§ What is being asked
What you return must match the data below exactly, minus any pictures.

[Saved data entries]
■ ■ ■ ■

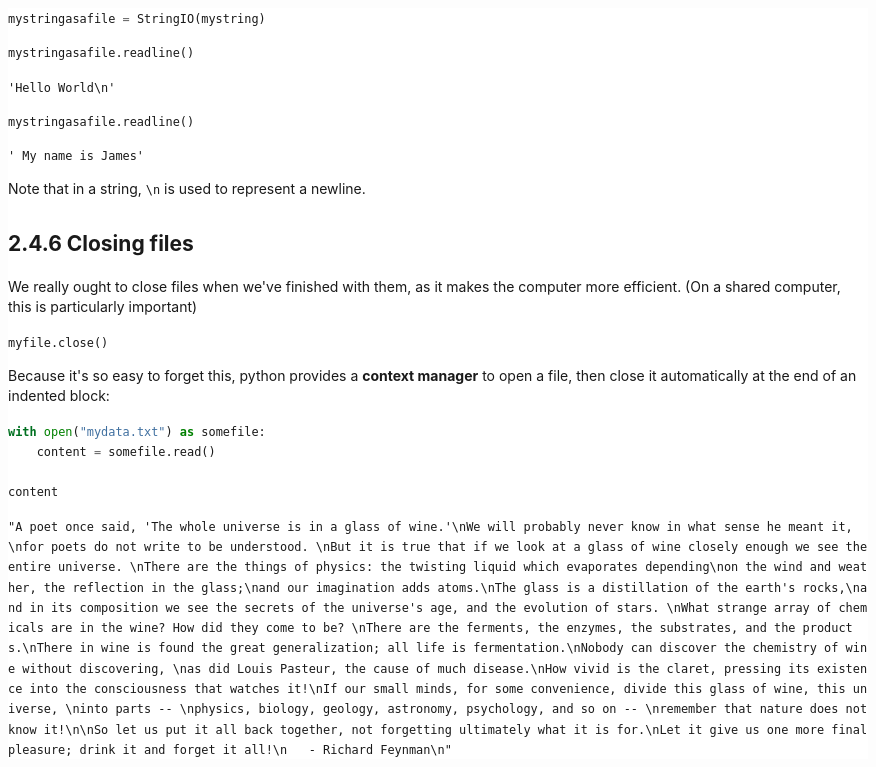 
```python
mystringasafile = StringIO(mystring)
```


```python
mystringasafile.readline()
```




    'Hello World\n'




```python
mystringasafile.readline()
```




    ' My name is James'



Note that in a string, `\n` is used to represent a newline.

## 2.4.6 Closing files

We really ought to close files when we've finished with them, as it makes the computer more efficient. (On a shared computer,
this is particularly important)


```python
myfile.close()
```

Because it's so easy to forget this, python provides a **context manager** to open a file, then close it automatically at
the end of an indented block:


```python
with open("mydata.txt") as somefile:
    content = somefile.read()

content
```




    "A poet once said, 'The whole universe is in a glass of wine.'\nWe will probably never know in what sense he meant it, \nfor poets do not write to be understood. \nBut it is true that if we look at a glass of wine closely enough we see the entire universe. \nThere are the things of physics: the twisting liquid which evaporates depending\non the wind and weather, the reflection in the glass;\nand our imagination adds atoms.\nThe glass is a distillation of the earth's rocks,\nand in its composition we see the secrets of the universe's age, and the evolution of stars. \nWhat strange array of chemicals are in the wine? How did they come to be? \nThere are the ferments, the enzymes, the substrates, and the products.\nThere in wine is found the great generalization; all life is fermentation.\nNobody can discover the chemistry of wine without discovering, \nas did Louis Pasteur, the cause of much disease.\nHow vivid is the claret, pressing its existence into the consciousness that watches it!\nIf our small minds, for some convenience, divide this glass of wine, this universe, \ninto parts -- \nphysics, biology, geology, astronomy, psychology, and so on -- \nremember that nature does not know it!\n\nSo let us put it all back together, not forgetting ultimately what it is for.\nLet it give us one more final pleasure; drink it and forget it all!\n   - Richard Feynman\n"
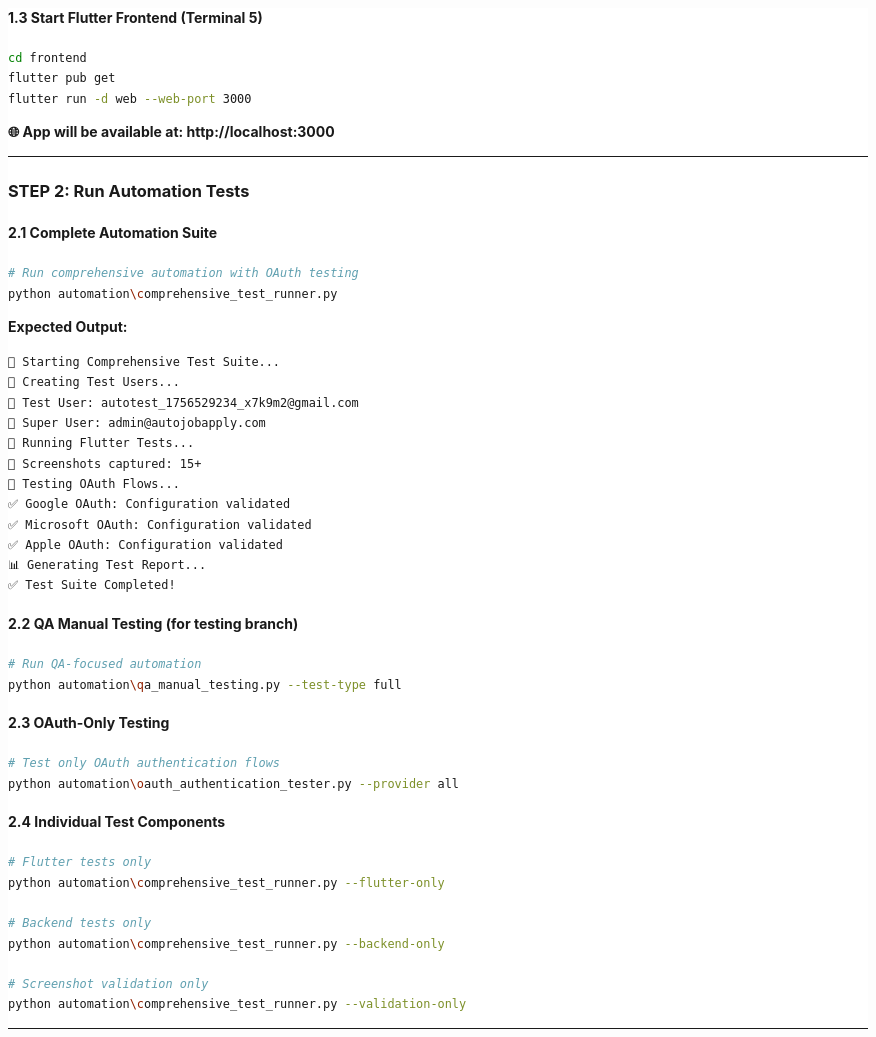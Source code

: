 #### 1.3 Start Flutter Frontend (Terminal 5)
```bash
cd frontend
flutter pub get
flutter run -d web --web-port 3000
```

**🌐 App will be available at: http://localhost:3000**

---

### **STEP 2: Run Automation Tests**

#### 2.1 Complete Automation Suite
```bash
# Run comprehensive automation with OAuth testing
python automation\comprehensive_test_runner.py
```

**Expected Output:**
```
🚀 Starting Comprehensive Test Suite...
👥 Creating Test Users...
🔐 Test User: autotest_1756529234_x7k9m2@gmail.com
🔐 Super User: admin@autojobapply.com
📱 Running Flutter Tests...
📸 Screenshots captured: 15+
🔐 Testing OAuth Flows...
✅ Google OAuth: Configuration validated
✅ Microsoft OAuth: Configuration validated
✅ Apple OAuth: Configuration validated
📊 Generating Test Report...
✅ Test Suite Completed!
```

#### 2.2 QA Manual Testing (for testing branch)
```bash
# Run QA-focused automation
python automation\qa_manual_testing.py --test-type full
```

#### 2.3 OAuth-Only Testing
```bash
# Test only OAuth authentication flows
python automation\oauth_authentication_tester.py --provider all
```

#### 2.4 Individual Test Components
```bash
# Flutter tests only
python automation\comprehensive_test_runner.py --flutter-only

# Backend tests only
python automation\comprehensive_test_runner.py --backend-only

# Screenshot validation only
python automation\comprehensive_test_runner.py --validation-only
```

---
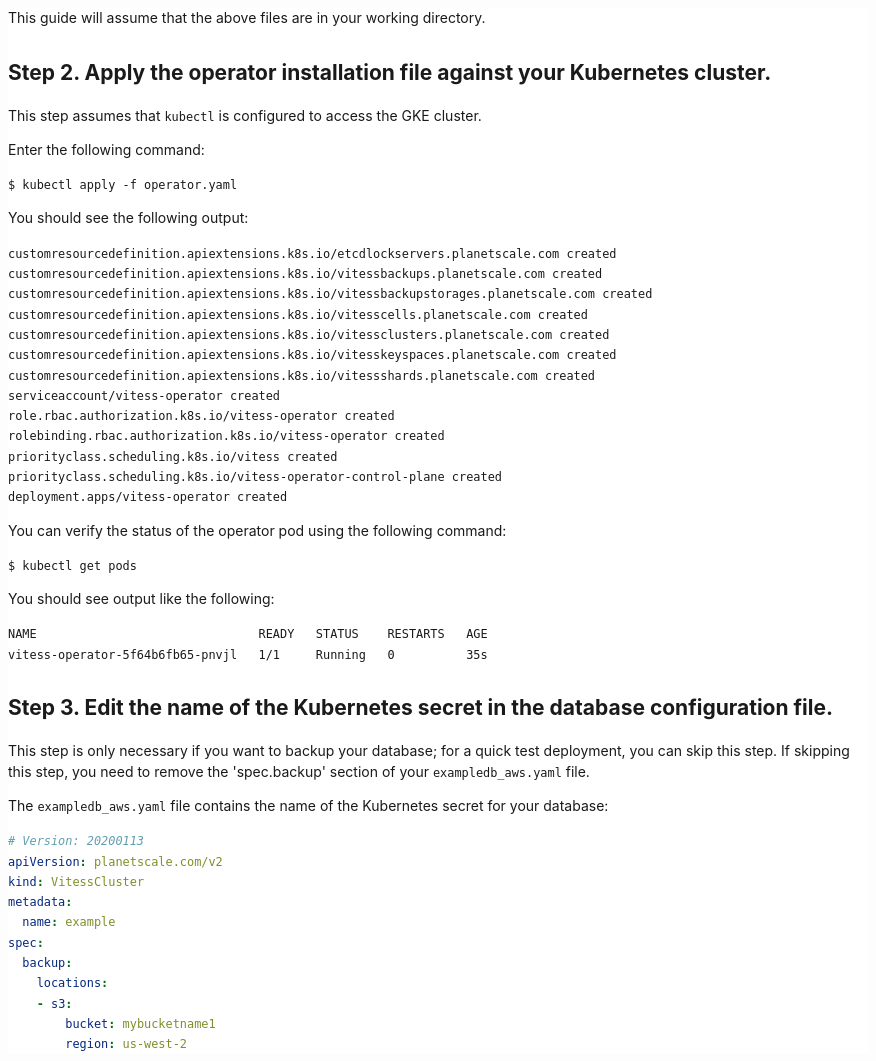 This guide will assume that the above files are in your working directory.

## Step 2. Apply the operator installation file against your Kubernetes cluster.

This step assumes that `kubectl` is configured to access the GKE cluster.

Enter the following command:

```console
$ kubectl apply -f operator.yaml
```

You should see the following output:

```console
customresourcedefinition.apiextensions.k8s.io/etcdlockservers.planetscale.com created
customresourcedefinition.apiextensions.k8s.io/vitessbackups.planetscale.com created
customresourcedefinition.apiextensions.k8s.io/vitessbackupstorages.planetscale.com created
customresourcedefinition.apiextensions.k8s.io/vitesscells.planetscale.com created
customresourcedefinition.apiextensions.k8s.io/vitessclusters.planetscale.com created
customresourcedefinition.apiextensions.k8s.io/vitesskeyspaces.planetscale.com created
customresourcedefinition.apiextensions.k8s.io/vitessshards.planetscale.com created
serviceaccount/vitess-operator created
role.rbac.authorization.k8s.io/vitess-operator created
rolebinding.rbac.authorization.k8s.io/vitess-operator created
priorityclass.scheduling.k8s.io/vitess created
priorityclass.scheduling.k8s.io/vitess-operator-control-plane created
deployment.apps/vitess-operator created
```

You can verify the status of the operator pod using the following command:

```console
$ kubectl get pods
```

You should see output like the following:

```console
NAME                               READY   STATUS    RESTARTS   AGE
vitess-operator-5f64b6fb65-pnvjl   1/1     Running   0          35s
```

## Step 3. Edit the name of the Kubernetes secret in the database configuration file.

This step is only necessary if you want to backup your database; for a quick test deployment, you can skip this step. If skipping this step, you need to remove the 'spec.backup' section of your `exampledb_aws.yaml` file.

The `exampledb_aws.yaml` file contains the name of the Kubernetes secret for your database:

```yaml
# Version: 20200113
apiVersion: planetscale.com/v2
kind: VitessCluster
metadata:
  name: example
spec:
  backup:
    locations:
    - s3:
        bucket: mybucketname1
        region: us-west-2
```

■ ■ ■ ■

§ Response to this task
```python
mystringasafile = StringIO(mystring)
```


```python
mystringasafile.readline()
```




    'Hello World\n'




```python
mystringasafile.readline()
```




    ' My name is James'



Note that in a string, `\n` is used to represent a newline.

## 2.4.6 Closing files

We really ought to close files when we've finished with them, as it makes the computer more efficient. (On a shared computer,
this is particularly important)


```python
myfile.close()
```

Because it's so easy to forget this, python provides a **context manager** to open a file, then close it automatically at
the end of an indented block:


```python
with open("mydata.txt") as somefile:
    content = somefile.read()

content
```




    "A poet once said, 'The whole universe is in a glass of wine.'\nWe will probably never know in what sense he meant it, \nfor poets do not write to be understood. \nBut it is true that if we look at a glass of wine closely enough we see the entire universe. \nThere are the things of physics: the twisting liquid which evaporates depending\non the wind and weather, the reflection in the glass;\nand our imagination adds atoms.\nThe glass is a distillation of the earth's rocks,\nand in its composition we see the secrets of the universe's age, and the evolution of stars. \nWhat strange array of chemicals are in the wine? How did they come to be? \nThere are the ferments, the enzymes, the substrates, and the products.\nThere in wine is found the great generalization; all life is fermentation.\nNobody can discover the chemistry of wine without discovering, \nas did Louis Pasteur, the cause of much disease.\nHow vivid is the claret, pressing its existence into the consciousness that watches it!\nIf our small minds, for some convenience, divide this glass of wine, this universe, \ninto parts -- \nphysics, biology, geology, astronomy, psychology, and so on -- \nremember that nature does not know it!\n\nSo let us put it all back together, not forgetting ultimately what it is for.\nLet it give us one more final pleasure; drink it and forget it all!\n   - Richard Feynman\n"
Source code

: #### 1.3 Start Flutter Frontend (Terminal 5)
```bash
cd frontend
flutter pub get
flutter run -d web --web-port 3000
```

**🌐 App will be available at: http://localhost:3000**

---

### **STEP 2: Run Automation Tests**

#### 2.1 Complete Automation Suite
```bash
# Run comprehensive automation with OAuth testing
python automation\comprehensive_test_runner.py
```

**Expected Output:**
```
🚀 Starting Comprehensive Test Suite...
👥 Creating Test Users...
🔐 Test User: autotest_1756529234_x7k9m2@gmail.com
🔐 Super User: admin@autojobapply.com
📱 Running Flutter Tests...
📸 Screenshots captured: 15+
🔐 Testing OAuth Flows...
✅ Google OAuth: Configuration validated
✅ Microsoft OAuth: Configuration validated
✅ Apple OAuth: Configuration validated
📊 Generating Test Report...
✅ Test Suite Completed!
```

#### 2.2 QA Manual Testing (for testing branch)
```bash
# Run QA-focused automation
python automation\qa_manual_testing.py --test-type full
```

#### 2.3 OAuth-Only Testing
```bash
# Test only OAuth authentication flows
python automation\oauth_authentication_tester.py --provider all
```

#### 2.4 Individual Test Components
```bash
# Flutter tests only
python automation\comprehensive_test_runner.py --flutter-only

# Backend tests only
python automation\comprehensive_test_runner.py --backend-only

# Screenshot validation only
python automation\comprehensive_test_runner.py --validation-only
```

---
 This guide will assume that the above files are in your working directory.

## Step 2. Apply the operator installation file against your Kubernetes cluster.

This step assumes that `kubectl` is configured to access the GKE cluster.

Enter the following command:

```console
$ kubectl apply -f operator.yaml
```

You should see the following output:

```console
customresourcedefinition.apiextensions.k8s.io/etcdlockservers.planetscale.com created
customresourcedefinition.apiextensions.k8s.io/vitessbackups.planetscale.com created
customresourcedefinition.apiextensions.k8s.io/vitessbackupstorages.planetscale.com created
customresourcedefinition.apiextensions.k8s.io/vitesscells.planetscale.com created
customresourcedefinition.apiextensions.k8s.io/vitessclusters.planetscale.com created
customresourcedefinition.apiextensions.k8s.io/vitesskeyspaces.planetscale.com created
customresourcedefinition.apiextensions.k8s.io/vitessshards.planetscale.com created
serviceaccount/vitess-operator created
role.rbac.authorization.k8s.io/vitess-operator created
rolebinding.rbac.authorization.k8s.io/vitess-operator created
priorityclass.scheduling.k8s.io/vitess created
priorityclass.scheduling.k8s.io/vitess-operator-control-plane created
deployment.apps/vitess-operator created
```

You can verify the status of the operator pod using the following command:

```console
$ kubectl get pods
```

You should see output like the following:

```console
NAME                               READY   STATUS    RESTARTS   AGE
vitess-operator-5f64b6fb65-pnvjl   1/1     Running   0          35s
```

## Step 3. Edit the name of the Kubernetes secret in the database configuration file.

This step is only necessary if you want to backup your database; for a quick test deployment, you can skip this step. If skipping this step, you need to remove the 'spec.backup' section of your `exampledb_aws.yaml` file.

The `exampledb_aws.yaml` file contains the name of the Kubernetes secret for your database:

```yaml
# Version: 20200113
apiVersion: planetscale.com/v2
kind: VitessCluster
metadata:
  name: example
spec:
  backup:
    locations:
    - s3:
        bucket: mybucketname1
        region: us-west-2
```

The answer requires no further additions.